What the task requires: From the records below, extract only the lines running from the line with "subset $C\subseteq\R$ to" to the line with "on~$\R$ coincides with", both lines included, reproducing them exactly.

Data extract:
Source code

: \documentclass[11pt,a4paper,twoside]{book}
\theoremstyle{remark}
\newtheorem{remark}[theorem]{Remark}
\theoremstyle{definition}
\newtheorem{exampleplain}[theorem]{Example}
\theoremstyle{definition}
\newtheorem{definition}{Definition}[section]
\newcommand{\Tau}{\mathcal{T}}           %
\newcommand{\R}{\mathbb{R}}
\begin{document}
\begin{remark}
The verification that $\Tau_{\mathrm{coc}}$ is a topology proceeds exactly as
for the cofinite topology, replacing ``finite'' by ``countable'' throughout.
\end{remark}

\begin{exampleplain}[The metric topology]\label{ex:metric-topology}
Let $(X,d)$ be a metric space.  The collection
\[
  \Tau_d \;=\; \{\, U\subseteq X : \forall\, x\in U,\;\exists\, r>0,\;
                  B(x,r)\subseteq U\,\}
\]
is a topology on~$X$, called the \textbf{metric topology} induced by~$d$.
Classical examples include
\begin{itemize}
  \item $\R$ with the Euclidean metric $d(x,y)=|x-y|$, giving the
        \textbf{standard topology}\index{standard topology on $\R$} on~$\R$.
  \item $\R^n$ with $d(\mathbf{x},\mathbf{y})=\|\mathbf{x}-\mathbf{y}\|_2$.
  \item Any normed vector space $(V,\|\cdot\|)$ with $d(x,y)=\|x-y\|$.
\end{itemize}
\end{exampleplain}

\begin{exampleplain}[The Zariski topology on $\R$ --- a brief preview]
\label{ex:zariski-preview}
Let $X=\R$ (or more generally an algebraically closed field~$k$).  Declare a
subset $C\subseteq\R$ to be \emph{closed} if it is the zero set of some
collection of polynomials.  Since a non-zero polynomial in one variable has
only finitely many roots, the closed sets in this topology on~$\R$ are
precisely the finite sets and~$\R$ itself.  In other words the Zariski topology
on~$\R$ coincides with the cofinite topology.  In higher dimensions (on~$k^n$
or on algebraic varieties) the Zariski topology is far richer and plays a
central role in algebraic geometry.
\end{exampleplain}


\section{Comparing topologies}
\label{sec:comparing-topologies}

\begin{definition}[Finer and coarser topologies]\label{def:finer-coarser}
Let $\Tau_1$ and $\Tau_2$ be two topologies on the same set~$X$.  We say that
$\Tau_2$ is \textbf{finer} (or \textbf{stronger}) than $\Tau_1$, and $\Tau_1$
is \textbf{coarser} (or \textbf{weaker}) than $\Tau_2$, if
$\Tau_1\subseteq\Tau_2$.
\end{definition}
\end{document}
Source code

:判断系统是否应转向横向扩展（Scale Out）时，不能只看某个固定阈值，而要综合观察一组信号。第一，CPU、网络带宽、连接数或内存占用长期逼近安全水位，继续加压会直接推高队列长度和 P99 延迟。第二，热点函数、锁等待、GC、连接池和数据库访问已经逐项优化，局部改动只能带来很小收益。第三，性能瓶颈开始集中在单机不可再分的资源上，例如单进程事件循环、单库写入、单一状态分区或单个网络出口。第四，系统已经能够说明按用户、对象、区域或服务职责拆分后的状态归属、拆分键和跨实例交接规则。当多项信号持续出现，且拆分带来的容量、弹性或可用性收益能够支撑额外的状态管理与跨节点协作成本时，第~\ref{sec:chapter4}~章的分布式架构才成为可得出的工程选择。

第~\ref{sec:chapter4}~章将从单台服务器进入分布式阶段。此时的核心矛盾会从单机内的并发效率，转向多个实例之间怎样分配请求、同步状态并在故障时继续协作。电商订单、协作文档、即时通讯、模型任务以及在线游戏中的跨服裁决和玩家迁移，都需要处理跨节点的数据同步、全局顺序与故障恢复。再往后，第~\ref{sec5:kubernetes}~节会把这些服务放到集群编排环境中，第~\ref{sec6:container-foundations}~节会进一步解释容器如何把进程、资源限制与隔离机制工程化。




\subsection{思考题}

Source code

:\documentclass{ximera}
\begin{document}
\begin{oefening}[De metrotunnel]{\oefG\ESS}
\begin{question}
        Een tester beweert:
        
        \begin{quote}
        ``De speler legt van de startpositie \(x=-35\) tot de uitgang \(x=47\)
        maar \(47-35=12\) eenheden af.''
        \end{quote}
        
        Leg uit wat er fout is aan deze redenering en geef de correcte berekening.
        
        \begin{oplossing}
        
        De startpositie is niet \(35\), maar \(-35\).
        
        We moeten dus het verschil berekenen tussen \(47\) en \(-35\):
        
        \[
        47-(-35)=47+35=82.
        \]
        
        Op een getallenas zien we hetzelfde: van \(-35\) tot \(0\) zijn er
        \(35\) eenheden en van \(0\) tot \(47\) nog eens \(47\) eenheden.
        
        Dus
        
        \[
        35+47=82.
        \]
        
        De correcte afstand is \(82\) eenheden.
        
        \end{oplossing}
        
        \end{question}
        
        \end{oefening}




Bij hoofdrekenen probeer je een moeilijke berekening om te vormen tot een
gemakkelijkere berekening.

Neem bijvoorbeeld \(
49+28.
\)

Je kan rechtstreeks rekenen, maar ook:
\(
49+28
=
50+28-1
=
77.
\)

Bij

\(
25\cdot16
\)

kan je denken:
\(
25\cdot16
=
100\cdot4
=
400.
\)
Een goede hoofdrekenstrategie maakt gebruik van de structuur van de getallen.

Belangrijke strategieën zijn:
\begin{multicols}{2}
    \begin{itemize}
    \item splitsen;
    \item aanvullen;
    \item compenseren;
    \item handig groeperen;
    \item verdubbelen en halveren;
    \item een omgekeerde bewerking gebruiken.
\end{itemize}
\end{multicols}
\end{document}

---

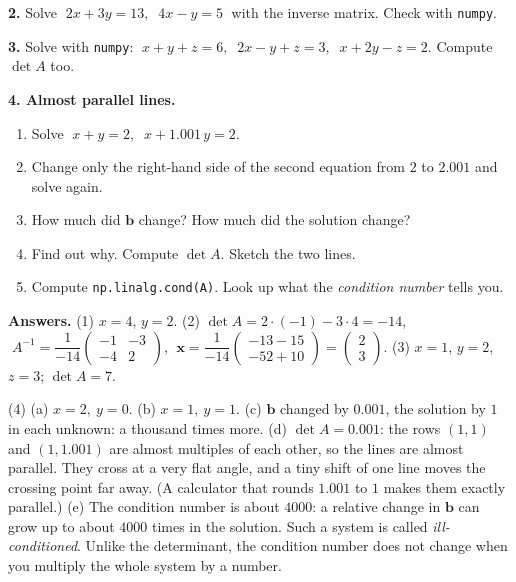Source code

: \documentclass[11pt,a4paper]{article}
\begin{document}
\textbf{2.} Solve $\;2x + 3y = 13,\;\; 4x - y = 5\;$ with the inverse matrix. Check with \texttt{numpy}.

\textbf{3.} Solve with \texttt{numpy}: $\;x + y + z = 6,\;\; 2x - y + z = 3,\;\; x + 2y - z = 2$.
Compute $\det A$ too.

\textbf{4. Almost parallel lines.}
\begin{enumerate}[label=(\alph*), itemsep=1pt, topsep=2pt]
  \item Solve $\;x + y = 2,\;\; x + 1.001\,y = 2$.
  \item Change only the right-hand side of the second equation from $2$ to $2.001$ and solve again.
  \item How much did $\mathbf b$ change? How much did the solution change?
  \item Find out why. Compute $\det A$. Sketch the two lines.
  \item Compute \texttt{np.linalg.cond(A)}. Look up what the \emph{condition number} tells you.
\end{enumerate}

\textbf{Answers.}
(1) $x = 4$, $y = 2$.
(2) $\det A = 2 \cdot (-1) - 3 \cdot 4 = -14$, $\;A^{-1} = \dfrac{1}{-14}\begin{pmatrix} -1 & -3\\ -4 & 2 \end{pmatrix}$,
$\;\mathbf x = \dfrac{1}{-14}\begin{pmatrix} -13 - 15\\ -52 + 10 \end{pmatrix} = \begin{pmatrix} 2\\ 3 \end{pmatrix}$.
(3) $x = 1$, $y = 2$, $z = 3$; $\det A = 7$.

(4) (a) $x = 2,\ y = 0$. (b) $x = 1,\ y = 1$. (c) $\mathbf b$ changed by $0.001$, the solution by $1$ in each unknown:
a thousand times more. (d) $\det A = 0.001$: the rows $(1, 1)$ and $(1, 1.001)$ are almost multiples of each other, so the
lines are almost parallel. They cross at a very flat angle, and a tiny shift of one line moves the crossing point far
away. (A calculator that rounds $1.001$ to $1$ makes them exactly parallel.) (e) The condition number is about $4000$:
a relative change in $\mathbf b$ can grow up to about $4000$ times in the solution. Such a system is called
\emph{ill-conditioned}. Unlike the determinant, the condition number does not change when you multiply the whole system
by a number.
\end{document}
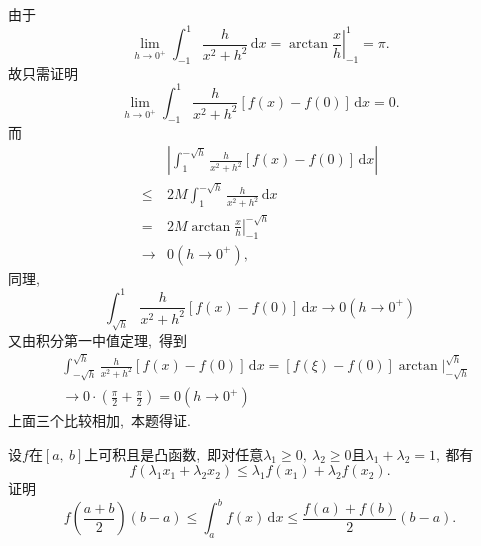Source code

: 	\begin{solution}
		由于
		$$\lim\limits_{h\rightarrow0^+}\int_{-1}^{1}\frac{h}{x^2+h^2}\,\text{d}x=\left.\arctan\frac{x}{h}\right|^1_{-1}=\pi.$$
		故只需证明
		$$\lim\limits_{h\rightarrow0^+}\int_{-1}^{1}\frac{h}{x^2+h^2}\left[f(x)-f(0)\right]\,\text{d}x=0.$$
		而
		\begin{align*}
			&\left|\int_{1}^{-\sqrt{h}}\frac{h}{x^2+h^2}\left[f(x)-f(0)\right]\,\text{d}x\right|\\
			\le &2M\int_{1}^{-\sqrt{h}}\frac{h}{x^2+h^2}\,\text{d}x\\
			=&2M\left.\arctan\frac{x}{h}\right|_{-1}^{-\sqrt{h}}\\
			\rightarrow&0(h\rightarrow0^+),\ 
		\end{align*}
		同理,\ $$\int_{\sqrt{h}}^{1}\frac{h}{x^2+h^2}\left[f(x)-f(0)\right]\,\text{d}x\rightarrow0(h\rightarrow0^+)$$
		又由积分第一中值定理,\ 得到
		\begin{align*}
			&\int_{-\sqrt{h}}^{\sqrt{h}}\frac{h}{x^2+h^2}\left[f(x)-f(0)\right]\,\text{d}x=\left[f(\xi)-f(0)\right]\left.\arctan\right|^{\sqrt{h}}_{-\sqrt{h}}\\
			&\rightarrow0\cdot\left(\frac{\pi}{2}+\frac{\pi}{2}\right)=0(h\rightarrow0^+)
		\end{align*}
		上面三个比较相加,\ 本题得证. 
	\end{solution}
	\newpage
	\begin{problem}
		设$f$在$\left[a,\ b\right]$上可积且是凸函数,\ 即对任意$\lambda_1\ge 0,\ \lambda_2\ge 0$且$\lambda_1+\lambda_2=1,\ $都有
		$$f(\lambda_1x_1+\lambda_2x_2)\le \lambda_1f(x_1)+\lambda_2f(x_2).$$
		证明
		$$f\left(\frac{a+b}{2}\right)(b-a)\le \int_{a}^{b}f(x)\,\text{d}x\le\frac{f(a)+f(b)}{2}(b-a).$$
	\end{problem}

==

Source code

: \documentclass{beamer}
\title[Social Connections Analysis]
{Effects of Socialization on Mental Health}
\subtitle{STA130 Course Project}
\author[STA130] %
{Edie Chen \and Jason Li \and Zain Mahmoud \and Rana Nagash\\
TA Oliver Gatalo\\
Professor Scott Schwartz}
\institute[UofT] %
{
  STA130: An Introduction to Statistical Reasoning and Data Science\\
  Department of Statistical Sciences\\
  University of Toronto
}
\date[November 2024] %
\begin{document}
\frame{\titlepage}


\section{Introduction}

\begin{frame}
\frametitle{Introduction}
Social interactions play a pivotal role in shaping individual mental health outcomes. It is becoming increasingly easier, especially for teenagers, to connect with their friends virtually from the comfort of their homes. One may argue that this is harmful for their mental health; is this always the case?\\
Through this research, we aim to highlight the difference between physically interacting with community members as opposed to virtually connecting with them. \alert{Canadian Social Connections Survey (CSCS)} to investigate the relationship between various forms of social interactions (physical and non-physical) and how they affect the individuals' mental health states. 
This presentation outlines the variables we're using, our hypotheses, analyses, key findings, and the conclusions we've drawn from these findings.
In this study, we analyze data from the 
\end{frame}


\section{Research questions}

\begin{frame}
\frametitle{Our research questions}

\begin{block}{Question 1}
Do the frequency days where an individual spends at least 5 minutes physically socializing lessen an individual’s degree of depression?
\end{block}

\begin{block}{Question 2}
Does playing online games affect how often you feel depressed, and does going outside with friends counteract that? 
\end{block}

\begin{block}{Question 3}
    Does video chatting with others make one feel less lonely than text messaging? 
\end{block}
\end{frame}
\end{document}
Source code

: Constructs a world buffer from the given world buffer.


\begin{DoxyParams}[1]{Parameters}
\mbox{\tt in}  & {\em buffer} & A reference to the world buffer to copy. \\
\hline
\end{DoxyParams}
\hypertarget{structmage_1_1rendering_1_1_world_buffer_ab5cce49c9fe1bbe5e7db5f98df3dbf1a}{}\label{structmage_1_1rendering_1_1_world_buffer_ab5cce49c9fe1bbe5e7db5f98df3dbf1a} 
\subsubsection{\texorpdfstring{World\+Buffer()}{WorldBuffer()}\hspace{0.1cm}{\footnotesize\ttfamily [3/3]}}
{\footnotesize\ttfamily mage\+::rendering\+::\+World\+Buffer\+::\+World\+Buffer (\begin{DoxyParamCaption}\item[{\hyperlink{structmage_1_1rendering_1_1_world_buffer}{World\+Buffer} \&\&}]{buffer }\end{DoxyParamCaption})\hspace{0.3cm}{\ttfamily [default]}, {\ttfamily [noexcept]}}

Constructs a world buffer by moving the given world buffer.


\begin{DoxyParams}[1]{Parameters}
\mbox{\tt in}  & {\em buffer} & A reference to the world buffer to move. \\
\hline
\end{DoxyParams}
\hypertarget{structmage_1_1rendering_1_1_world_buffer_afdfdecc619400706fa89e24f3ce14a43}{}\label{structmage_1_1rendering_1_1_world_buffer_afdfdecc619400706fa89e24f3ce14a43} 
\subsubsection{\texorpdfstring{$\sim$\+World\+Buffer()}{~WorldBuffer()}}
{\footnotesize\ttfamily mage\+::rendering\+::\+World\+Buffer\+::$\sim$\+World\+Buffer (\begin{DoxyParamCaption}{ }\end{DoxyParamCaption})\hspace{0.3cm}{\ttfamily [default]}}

Your solution:
subset $C\subseteq\R$ to be \emph{closed} if it is the zero set of some
collection of polynomials.  Since a non-zero polynomial in one variable has
only finitely many roots, the closed sets in this topology on~$\R$ are
precisely the finite sets and~$\R$ itself.  In other words the Zariski topology
on~$\R$ coincides with the cofinite topology.  In higher dimensions (on~$k^n$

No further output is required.